La devise du pays, « Bhinneka Tunggal Ika »: unité dans la diversité, résonne étrangement aux oreilles d’un Européen bien qu’elle ait été choisie 50 ans avant que l’Europe ne définisse la sienne (« Unie dans la diversité » – In varietate concordia). Ce ne sera pas le seul parallèle qu’un lecteur averti s’amusera à relever (étendue géographique – de Londres à Téhéran -, diversité ethnique, culturelle, religieuse, linguistique, jeux de pouvoirs centre/périphérie, guerres civiles et religieuses – notre Croatie et leur Timor – etc…) à mettre en perspective cependant avec un PIB similaire en volume à celui des Pays-Bas pour une population quinze fois plus importante…

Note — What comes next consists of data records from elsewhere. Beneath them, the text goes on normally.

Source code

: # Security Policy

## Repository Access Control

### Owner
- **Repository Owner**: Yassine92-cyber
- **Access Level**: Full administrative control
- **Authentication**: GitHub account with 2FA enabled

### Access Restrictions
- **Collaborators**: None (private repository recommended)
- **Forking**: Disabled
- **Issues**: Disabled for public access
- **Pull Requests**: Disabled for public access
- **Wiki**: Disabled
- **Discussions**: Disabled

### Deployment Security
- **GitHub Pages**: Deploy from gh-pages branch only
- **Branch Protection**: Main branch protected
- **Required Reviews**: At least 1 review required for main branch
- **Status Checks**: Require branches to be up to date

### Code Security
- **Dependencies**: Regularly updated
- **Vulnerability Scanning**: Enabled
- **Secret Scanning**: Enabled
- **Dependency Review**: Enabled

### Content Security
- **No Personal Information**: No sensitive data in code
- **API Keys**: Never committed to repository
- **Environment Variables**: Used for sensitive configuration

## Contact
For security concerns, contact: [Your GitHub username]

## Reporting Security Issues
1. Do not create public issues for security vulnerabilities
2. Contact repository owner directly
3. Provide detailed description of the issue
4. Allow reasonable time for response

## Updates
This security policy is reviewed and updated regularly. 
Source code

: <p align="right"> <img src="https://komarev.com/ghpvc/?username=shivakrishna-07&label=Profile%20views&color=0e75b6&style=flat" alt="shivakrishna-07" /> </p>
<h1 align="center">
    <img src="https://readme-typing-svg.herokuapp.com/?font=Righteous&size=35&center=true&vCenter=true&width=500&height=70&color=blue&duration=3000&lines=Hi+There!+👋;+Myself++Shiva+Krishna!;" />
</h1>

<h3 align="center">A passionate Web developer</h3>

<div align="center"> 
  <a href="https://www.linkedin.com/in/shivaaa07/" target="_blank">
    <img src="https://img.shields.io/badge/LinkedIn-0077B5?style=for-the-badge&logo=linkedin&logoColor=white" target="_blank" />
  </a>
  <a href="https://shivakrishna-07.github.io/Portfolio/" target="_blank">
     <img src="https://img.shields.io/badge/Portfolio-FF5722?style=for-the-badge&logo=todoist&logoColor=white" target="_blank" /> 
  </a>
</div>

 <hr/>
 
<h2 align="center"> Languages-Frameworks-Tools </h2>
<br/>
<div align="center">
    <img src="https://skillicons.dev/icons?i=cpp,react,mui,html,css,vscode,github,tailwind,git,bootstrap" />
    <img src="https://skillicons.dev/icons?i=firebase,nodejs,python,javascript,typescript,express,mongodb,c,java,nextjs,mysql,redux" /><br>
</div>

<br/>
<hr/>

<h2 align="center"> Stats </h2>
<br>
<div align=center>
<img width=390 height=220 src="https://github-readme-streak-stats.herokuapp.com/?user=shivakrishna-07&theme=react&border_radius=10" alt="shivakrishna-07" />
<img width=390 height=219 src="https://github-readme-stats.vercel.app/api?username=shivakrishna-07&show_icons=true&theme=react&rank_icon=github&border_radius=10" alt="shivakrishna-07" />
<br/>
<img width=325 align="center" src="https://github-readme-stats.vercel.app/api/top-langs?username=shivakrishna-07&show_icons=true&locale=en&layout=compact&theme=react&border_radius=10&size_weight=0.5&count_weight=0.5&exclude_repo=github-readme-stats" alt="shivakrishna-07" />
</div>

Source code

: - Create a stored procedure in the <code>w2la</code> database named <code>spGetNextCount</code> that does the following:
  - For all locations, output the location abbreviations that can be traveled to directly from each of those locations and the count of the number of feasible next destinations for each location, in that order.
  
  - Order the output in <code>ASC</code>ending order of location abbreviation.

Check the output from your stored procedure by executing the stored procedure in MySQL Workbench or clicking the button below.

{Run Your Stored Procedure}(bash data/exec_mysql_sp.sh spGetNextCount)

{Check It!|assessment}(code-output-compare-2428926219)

Le renard Soekarno, artisan de l’Indépendance en 1945, se trouvait dans un diagramme de contraintes complexe : s’assurer que les Hollandais, virés par les Japonais, ne reviennent pas, éliminer les communistes qui propageaient de drôles d’idées subversives, réduire les forces centripètes indépendantistes, endiguer la montée des intégrismes, développer l’économie à partir de…. RIEN. Et oui, trois cent ans de colonisation Hollandaise et il ne restait rien.
Il alla faire un tour chez les Bouddhistes, y trouva les cinq préceptes (ne pas tuer, ne pas voler, ne pas mal se conduire sexuellement, ne pas mentir, ne pas se droguer) et construisit sur le même principe la philosophie fondatrice de l’Etat Indonésien : Pancasilla (panca= cinq en sanscrit)
- croyance en un Dieu unique
- une humanité juste et civilisée
- l’unité de l’Indonésie
- une démocratie guidée par la sagesse à travers la délibération et la représentation
- la justice sociale pour tout le peuple indonésien
Il se débrouilla ainsi pour mettre dans la constitution « il n’y a qu’un Dieu » (lequel ?) et s’arrêta là, inutile de s’aliéner les uns ou les autres et tout le monde s’y retrouve ; athée ou agnostique s’abstenir.
L’appartenance religieuse est ainsi reprise sur chaque carte d’identité : les choix sont Islam, Hindu, Bouddhiste, Protestant, Catholique, Confucianiste (récent) ; une partie non négligeable des Indonésiens (PNG, îles de la Sonde, Bornéo) est de tendance animiste…. qu’à cela ne tienne, ceux qui mangent du porc sont enregistrés, au petit bonheur la chance, comme Catholiques ou Confucianistes.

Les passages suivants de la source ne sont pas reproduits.